Arvalis teste actuellement l’effet de ces leviers sur des fermes virtuelles et devrait prochainement publier une étude sur les économies de carbone possibles en fonction des systèmes de production. D’après les premiers résultats, « la moyenne pourrait être au-dessous d’une tonne de crédit par hectare et par an », avance Baptiste Soenen. Les agriculteurs pourraient au total espérer générer aux alentours de 0,6 t de carbone par ha et par an (tC/ha/an), avec une variabilité allant de 0,2 à 0,3 tC/ha/an pour les projets les plus simples, et jusqu’à 1,5 tC/ha/an pour les plus ambitieux. Soit des gains allant de 6 à 45 € par ha et par an en considérant la rémunération de 30 €/t actuellement proposée par France Carbone Agri.

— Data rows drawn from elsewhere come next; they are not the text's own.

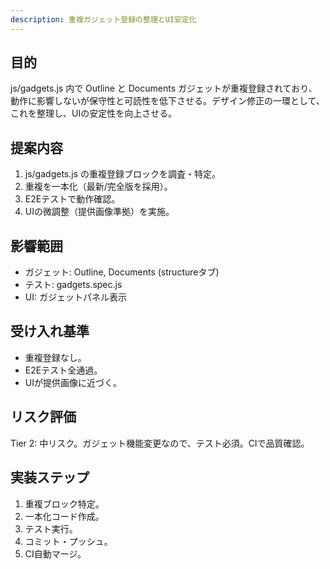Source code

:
 ```yaml
---
description: 重複ガジェット登録の整理とUI安定化
---
```


## 目的
js/gadgets.js 内で Outline と Documents ガジェットが重複登録されており、動作に影響しないが保守性と可読性を低下させる。デザイン修正の一環として、これを整理し、UIの安定性を向上させる。

## 提案内容
1. js/gadgets.js の重複登録ブロックを調査・特定。
2. 重複を一本化（最新/完全版を採用）。
3. E2Eテストで動作確認。
4. UIの微調整（提供画像準拠）を実施。

## 影響範囲
- ガジェット: Outline, Documents (structureタブ)
- テスト: gadgets.spec.js
- UI: ガジェットパネル表示

## 受け入れ基準
- 重複登録なし。
- E2Eテスト全通過。
- UIが提供画像に近づく。

## リスク評価
Tier 2: 中リスク。ガジェット機能変更なので、テスト必須。CIで品質確認。

## 実装ステップ
1. 重複ブロック特定。
2. 一本化コード作成。
3. テスト実行。
4. コミット・プッシュ。
5. CI自動マージ。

Comme le prévoit le cadre ministériel du label, les projets devront également montrer patte blanche au-delà de leurs seuls résultats en matière de climat. La méthode approuvée impose notamment aux agriculteurs de prouver que les leviers choisis n’augmentent pas la consommation d’eau, d’énergie ou de pesticides. De manière optionnelle, les producteurs pourront également évaluer le pourcentage de cultures favorables aux insectes, la taille des plus grandes parcelles, ou même le potentiel nourricier des cultures semées ou leur intérêt en matière de lutte contre la déforestation.

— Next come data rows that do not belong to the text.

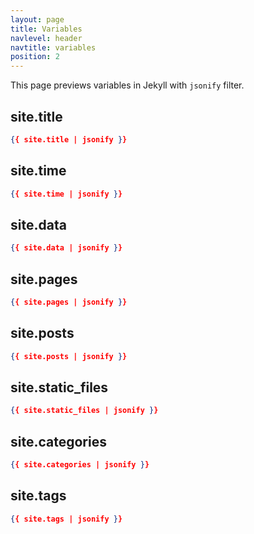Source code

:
 ```yaml
---
layout: page
title: Variables
navlevel: header
navtitle: variables
position: 2
---
```


This page previews variables in Jekyll with `jsonify` filter.

## site.title

```json
{{ site.title | jsonify }}
```

## site.time

```json
{{ site.time | jsonify }}
```

## site.data

```json
{{ site.data | jsonify }}
```

## site.pages

```json
{{ site.pages | jsonify }}
```

## site.posts

```json
{{ site.posts | jsonify }}
```

## site.static_files

```json
{{ site.static_files | jsonify }}
```

## site.categories

```json
{{ site.categories | jsonify }}
```

## site.tags

```json
{{ site.tags | jsonify }}
```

Pour calculer les économies de carbone réalisées, les agriculteurs pourront choisir entre deux systèmes de références : une référence générique départementale, basée sur les itinéraires techniques et résultats de leur Otex, ou une référénce spécifique, basée sur les indicateurs de leur propre exploitation sur les trois dernières années. Mais attention, « la méthode ne précise pas les petites lignes qui devront figurer dans les contrats », résume Phillipe Heusèle, secrétaire général de l’AGPB.